Bagian Ketiga Tahun Buku dan Laporan Tahunan Pasal 55 (1)
Tahun buku BPR Daerah disamakan dengan tahun takwim.
(2)
Direksi menyampaikan perhitungan tahunan yang terdiri dari neraca dan laporan laba rugi yang telah diaudit (oleh Akuntan Publik bagi BPR Daerah yang memiliki aset sepuluh miliar atau lebih) kepada Dewan Pengawas/Dewan Pengawas Syariah/Dewan Komisaris dan diteruskan kepada RUPS paling lambat 4 (empat) bulan setelah berakhir tahun buku untuk mendapat pengesahan.
(3)
Direksi wajib membuat laporan tahunan mengenai perkembangan usaha BPR Daerah yang telah disahkan untuk disampaikan kepada: a. pimpinan Bank Indonesia setempat; b. pemegang saham dengan tembusan kepada Menteri Dalam Negeri.
(4)
Direksi wajib mengumumkan laporan publikasi yang terdiri dari neraca dan laporan laba rugi yang telah disahkan pada papan pengumuman BPR Daerah.
BAB XII PENETAPAN DAN PENGGUNAAN LABA Pasal 56 (1)
Laba bersih BPR Daerah setelah dikurangi pajak yang telah disahkan oleh RUPS ditetapkan sebagai berikut: a. Deviden pemegang saham ..............50%; b.

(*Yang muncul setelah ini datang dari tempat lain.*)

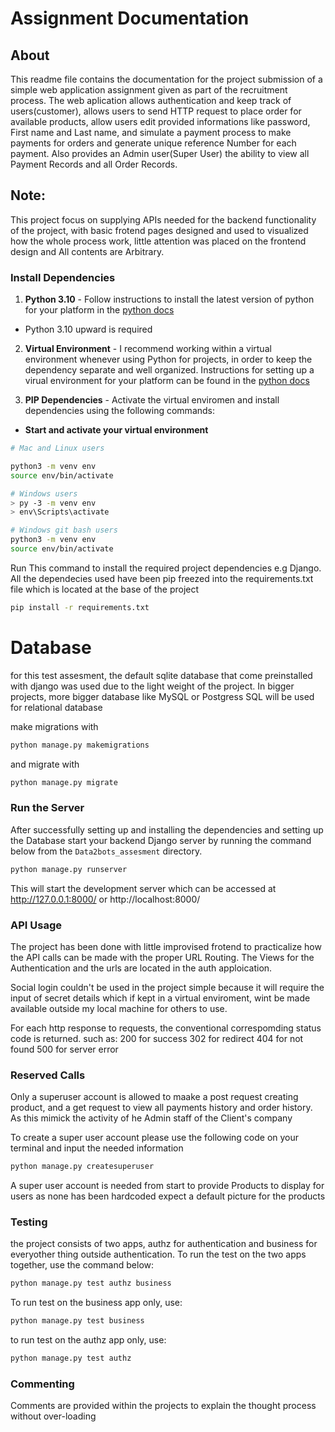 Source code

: # Assignment Documentation
## About
This readme file contains the documentation for the project submission of a simple web application assignment given as part of the recruitment process.
The web aplication allows authentication and keep track of users(customer), allows users to send HTTP request to place order for available products, allow users edit provided informations like password, First name and Last name, and simulate a payment process to make payments for orders and generate unique reference Number for each payment. Also provides an Admin user(Super User) the ability to view all Payment Records and all Order Records.

## Note:
This project focus on supplying APIs needed for the backend functionality of the project, with basic frotend pages designed and  used to visualized how the whole process work, little attention was placed on the frontend design and All contents are Arbitrary.

### Install Dependencies


1. **Python 3.10** - Follow instructions to install the latest version of python for your platform in the [python docs](https://docs.python.org/3/using/unix.html#getting-and-installing-the-latest-version-of-python)

- Python 3.10 upward is required

2. **Virtual Environment** - I recommend working within a virtual environment whenever using Python for projects, in order to keep the dependency separate and well organized. Instructions for setting up a virual environment for your platform can be found in the [python docs](https://packaging.python.org/guides/installing-using-pip-and-virtual-environments/)

3. **PIP Dependencies** - Activate the virtual enviromen and install dependencies using the following commands:

- **Start and activate your virtual environment**


```bash
# Mac and Linux users

python3 -m venv env
source env/bin/activate

# Windows users
> py -3 -m venv env
> env\Scripts\activate

# Windows git bash users
python3 -m venv env
source env/bin/activate
```

Run This command to install the required project dependencies e.g Django. All the dependecies used have been pip freezed into the requirements.txt file which is located at the base of the project

```bash
pip install -r requirements.txt
```

# Database

for this test assesment, the default sqlite database that come preinstalled with django was used due to the light weight of the project. In bigger projects, more bigger database like MySQL or Postgress SQL will be used for relational database

make migrations with
```bash
python manage.py makemigrations
```
 and migrate with
```bash
python manage.py migrate
```



### Run the Server

After successfully setting up and installing the dependencies and setting up the Database start your backend Django server by running the command below from the `Data2bots_assesment` directory.

```bash
python manage.py runserver
```
This will start the development server which can be accessed at http://127.0.0.1:8000/ or http://localhost:8000/
### API Usage
The project has been done with little improvised frotend to practicalize how the API calls can be made with the proper URL Routing. The Views for the Authentication and the urls are located in the auth apploication.

Social login couldn't be used in the project simple because it will require the input of secret details which if kept in a virtual enviroment, wint be made available outside my local machine for others to use.


For each http response to requests, the conventional correspomding status code is returned. such as:
200 for success
302 for redirect
404 for not found
500 for server error

### Reserved Calls

Only a superuser account is allowed to maake a post request creating product, and a get request to view all payments history and order history. As this mimick the activity of he Admin staff of the Client's company

To create a super user account please use the following code on your terminal and input the needed information

```bash
python manage.py createsuperuser
```
A super user account is needed from start to provide Products to display for users as none has been hardcoded expect a default picture for the products
### Testing

the project consists of two apps, authz for authentication and business for everyother thing outside authentication. To run the test on the two apps together, use the command below:

```bash
python manage.py test authz business
```
To run test on the business app only, use:

```bash
python manage.py test business
```
to run test on the authz app only, use:
```bash
python manage.py test authz
```

### Commenting
Comments are provided within the projects to explain the thought process without over-loading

Cadangan Umum ...........................10%; c. Cadangan Tujuan ............................10%; d. Dana Kesejahteraan ........................12%; e. Jasa Produksi ...................................12%; f. Pembinaan ....................................... 6%.
(2)
Dana kesejahteraan sebagaimana dimaksud pada ayat (2) huruf d dianggarkan untuk tunjangan hari tua direksi dan pegawai, perumahan pegawai, kepentingan sosial dan lainnya.
(3)
Penggunaan jasa produksi ditetapkan oleh Direksi atas persetujuan Dewan Pengawas/Dewan Pengawas Syariah/Dewan Pengawas/Dewan Pengawas Syariah Syariah.
www.djpp.depkumham.go.id
(4)
Pengaturan penggunaan dana pembinaan sebagaimana dimaksud pada ayat (2) huruf f ditetapkan melalui RUPS.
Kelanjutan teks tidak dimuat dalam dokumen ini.